The UK Guardian had an excellent article on the excessive taking of photos explaining that taking photos is not living but taking your own obituary
As you point your phone at everything from Notre Dame to a slice of chocolate cake, remember these images will take on significance only after you have gone - by Rana Dasgupta
There is a lot to be said for not taking photos but doing this does have a downside. My husband, who I loved dearly, hated taking photos. He said one should retain the moment in the memory, that this was far more valuable than having a photograph. He was extremely persuasive in his argument. Consequently we never took a camera with us all through our 30 years of a very happy marriage.
Then suddenly he died well before his time. It was that moment and really for ever after that I discovered he was wrong. I have very few visual memories of our time together or with the time we spent with our daughter when she was growing up.

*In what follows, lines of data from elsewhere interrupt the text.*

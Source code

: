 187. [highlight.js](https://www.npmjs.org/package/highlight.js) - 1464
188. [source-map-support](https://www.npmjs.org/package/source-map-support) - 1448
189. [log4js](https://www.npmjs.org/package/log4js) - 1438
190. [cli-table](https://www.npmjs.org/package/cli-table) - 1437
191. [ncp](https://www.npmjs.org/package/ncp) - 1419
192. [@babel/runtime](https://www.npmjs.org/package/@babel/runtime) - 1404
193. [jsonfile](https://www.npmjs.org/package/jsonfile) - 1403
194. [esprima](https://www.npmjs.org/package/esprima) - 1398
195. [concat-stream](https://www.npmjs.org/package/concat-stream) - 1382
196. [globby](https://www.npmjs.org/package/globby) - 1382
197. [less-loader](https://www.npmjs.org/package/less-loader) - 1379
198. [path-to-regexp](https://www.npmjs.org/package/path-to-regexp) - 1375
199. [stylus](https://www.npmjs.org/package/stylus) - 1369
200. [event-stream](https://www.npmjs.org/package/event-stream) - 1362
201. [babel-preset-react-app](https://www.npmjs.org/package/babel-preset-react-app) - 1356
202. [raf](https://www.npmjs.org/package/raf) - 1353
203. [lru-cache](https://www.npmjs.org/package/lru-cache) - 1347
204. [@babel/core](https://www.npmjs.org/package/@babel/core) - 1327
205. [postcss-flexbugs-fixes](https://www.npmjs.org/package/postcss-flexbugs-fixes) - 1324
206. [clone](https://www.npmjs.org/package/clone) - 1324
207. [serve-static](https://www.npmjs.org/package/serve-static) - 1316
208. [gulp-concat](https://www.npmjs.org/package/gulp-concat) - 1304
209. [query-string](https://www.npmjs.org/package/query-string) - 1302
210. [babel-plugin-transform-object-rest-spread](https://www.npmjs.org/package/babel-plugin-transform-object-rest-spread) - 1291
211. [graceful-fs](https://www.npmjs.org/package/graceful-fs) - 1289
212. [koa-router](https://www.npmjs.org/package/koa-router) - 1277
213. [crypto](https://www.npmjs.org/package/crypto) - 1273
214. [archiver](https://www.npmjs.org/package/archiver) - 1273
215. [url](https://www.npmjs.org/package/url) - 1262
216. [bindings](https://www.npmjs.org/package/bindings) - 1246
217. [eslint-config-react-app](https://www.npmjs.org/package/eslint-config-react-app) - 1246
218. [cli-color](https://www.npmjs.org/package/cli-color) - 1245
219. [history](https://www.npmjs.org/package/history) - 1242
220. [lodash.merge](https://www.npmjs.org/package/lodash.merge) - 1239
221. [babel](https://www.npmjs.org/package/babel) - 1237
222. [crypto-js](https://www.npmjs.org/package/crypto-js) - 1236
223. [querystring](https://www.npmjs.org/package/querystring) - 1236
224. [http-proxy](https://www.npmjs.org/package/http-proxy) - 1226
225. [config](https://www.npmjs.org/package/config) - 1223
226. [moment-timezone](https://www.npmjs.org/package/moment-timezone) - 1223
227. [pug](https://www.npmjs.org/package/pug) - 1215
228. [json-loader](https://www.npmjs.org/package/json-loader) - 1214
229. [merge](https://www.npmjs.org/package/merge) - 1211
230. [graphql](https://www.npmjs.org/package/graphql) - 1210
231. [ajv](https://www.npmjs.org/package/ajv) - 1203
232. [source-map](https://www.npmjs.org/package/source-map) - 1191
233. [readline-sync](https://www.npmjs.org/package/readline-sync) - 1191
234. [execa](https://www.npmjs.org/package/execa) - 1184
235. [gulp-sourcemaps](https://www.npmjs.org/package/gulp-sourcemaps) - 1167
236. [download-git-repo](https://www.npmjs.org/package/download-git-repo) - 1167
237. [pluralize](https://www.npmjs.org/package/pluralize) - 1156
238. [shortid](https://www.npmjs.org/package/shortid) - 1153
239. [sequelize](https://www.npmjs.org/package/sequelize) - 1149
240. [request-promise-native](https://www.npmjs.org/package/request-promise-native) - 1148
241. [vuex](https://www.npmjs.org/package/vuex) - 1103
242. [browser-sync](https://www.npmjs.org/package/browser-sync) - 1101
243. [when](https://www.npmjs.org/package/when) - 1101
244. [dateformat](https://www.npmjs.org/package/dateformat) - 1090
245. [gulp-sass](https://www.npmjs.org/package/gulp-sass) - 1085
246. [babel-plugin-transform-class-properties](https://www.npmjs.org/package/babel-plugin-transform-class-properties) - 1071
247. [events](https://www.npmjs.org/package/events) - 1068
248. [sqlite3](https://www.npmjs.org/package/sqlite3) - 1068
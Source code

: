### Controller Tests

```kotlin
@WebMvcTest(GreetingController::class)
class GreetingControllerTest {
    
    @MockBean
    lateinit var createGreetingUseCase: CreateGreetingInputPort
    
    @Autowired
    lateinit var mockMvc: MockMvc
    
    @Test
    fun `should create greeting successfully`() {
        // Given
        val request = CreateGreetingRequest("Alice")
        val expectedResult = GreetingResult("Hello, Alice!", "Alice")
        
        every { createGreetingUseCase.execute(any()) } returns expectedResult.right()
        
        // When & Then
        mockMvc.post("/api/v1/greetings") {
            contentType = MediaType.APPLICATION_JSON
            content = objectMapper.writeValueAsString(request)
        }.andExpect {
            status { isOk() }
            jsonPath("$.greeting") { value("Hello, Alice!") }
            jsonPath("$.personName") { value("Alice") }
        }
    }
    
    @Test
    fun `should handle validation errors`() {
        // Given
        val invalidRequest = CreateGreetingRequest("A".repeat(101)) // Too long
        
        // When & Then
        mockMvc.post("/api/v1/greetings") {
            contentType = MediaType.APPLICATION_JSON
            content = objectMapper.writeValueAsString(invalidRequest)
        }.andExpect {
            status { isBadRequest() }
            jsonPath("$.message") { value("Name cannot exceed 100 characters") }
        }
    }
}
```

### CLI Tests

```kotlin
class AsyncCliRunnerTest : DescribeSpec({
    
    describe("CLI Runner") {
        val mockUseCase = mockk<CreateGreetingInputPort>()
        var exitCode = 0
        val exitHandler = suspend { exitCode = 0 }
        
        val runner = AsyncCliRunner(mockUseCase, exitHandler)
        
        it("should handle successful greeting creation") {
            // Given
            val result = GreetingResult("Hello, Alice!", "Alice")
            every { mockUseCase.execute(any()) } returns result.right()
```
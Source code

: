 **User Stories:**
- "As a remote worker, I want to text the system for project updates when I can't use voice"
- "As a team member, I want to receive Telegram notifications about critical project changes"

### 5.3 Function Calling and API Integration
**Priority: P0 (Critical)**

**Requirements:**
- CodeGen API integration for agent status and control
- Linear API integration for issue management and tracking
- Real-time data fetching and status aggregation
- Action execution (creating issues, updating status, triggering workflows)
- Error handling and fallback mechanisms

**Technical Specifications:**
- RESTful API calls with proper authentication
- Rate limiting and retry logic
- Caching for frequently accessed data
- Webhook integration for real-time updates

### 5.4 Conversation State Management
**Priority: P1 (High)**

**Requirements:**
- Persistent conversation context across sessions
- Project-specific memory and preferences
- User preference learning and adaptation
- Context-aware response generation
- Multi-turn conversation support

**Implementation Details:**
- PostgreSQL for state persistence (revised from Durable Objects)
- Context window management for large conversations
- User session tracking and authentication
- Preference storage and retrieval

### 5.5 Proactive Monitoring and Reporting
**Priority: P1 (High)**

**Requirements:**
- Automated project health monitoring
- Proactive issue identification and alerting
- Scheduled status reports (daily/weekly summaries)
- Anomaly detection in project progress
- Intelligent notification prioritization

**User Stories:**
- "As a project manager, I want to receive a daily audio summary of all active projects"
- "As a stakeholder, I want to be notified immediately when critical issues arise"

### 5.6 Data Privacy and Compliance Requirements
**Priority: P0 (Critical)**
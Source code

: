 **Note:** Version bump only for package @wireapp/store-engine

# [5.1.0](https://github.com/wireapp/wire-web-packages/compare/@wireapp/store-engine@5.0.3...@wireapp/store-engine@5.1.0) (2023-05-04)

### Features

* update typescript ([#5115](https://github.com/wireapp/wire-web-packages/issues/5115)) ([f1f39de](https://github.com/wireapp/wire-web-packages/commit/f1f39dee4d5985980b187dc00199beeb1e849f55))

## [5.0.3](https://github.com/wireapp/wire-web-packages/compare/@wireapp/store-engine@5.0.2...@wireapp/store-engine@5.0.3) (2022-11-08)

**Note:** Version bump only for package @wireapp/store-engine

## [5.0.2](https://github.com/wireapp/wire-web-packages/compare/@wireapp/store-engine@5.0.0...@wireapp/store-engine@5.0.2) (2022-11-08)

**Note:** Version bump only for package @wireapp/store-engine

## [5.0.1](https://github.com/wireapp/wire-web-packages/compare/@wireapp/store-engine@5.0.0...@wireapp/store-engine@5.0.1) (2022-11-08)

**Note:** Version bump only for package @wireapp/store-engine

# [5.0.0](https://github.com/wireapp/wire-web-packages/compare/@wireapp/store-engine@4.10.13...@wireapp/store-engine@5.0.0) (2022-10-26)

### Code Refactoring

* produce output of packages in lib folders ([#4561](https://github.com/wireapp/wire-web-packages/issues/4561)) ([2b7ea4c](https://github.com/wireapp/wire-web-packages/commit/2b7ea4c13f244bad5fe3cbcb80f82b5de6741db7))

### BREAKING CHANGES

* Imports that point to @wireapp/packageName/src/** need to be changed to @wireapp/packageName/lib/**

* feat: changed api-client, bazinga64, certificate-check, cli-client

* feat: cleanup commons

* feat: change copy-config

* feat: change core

Fortunately he relented, once, and I was allowed to take three rolls of Kodak slides on my box camera when we went to Greece. My parents took a few including a couple of out of focus on our wedding day. Only one video and on that occasion it was a song of which my husband did not approve so he started to lampoon it and make faces, very funny at the time but not now. In fact it is grotesque but it is his only visual memorial. He had the most wonderful voice and that too is missing. If only I had a recording of him saying "I love you darling" or "Hello, darling" as he did whenever I opened the front door. I could have done this if he had let me. I produce TV.
However we did sing every day for 30 years and right at the end of his life we decided to record a Schubert Song Cycle, Die Winterreise for our daughter to have something to remember us by. We recorded the first 12 songs but then before we were ready to do the second 12 he got his death sentence. With great courage he played and I sang the last 12 and this is really the only thing I have to remember him by as you can see in the video I have a few seconds of him playing the piano on video and I had to slow motion that to get enough and one small photo that shows how happy we were. Mark you what a way to go!
Miles Heffernan Appreciation - YouTube
Yes, I have a few photos of him left, from his youth, our Greek Trip and photos others have taken but not enough, not mine and few together. So the lesson is everything in moderation. Personally I'd go for it because you are a long time dead and I do miss him, funny faces or not.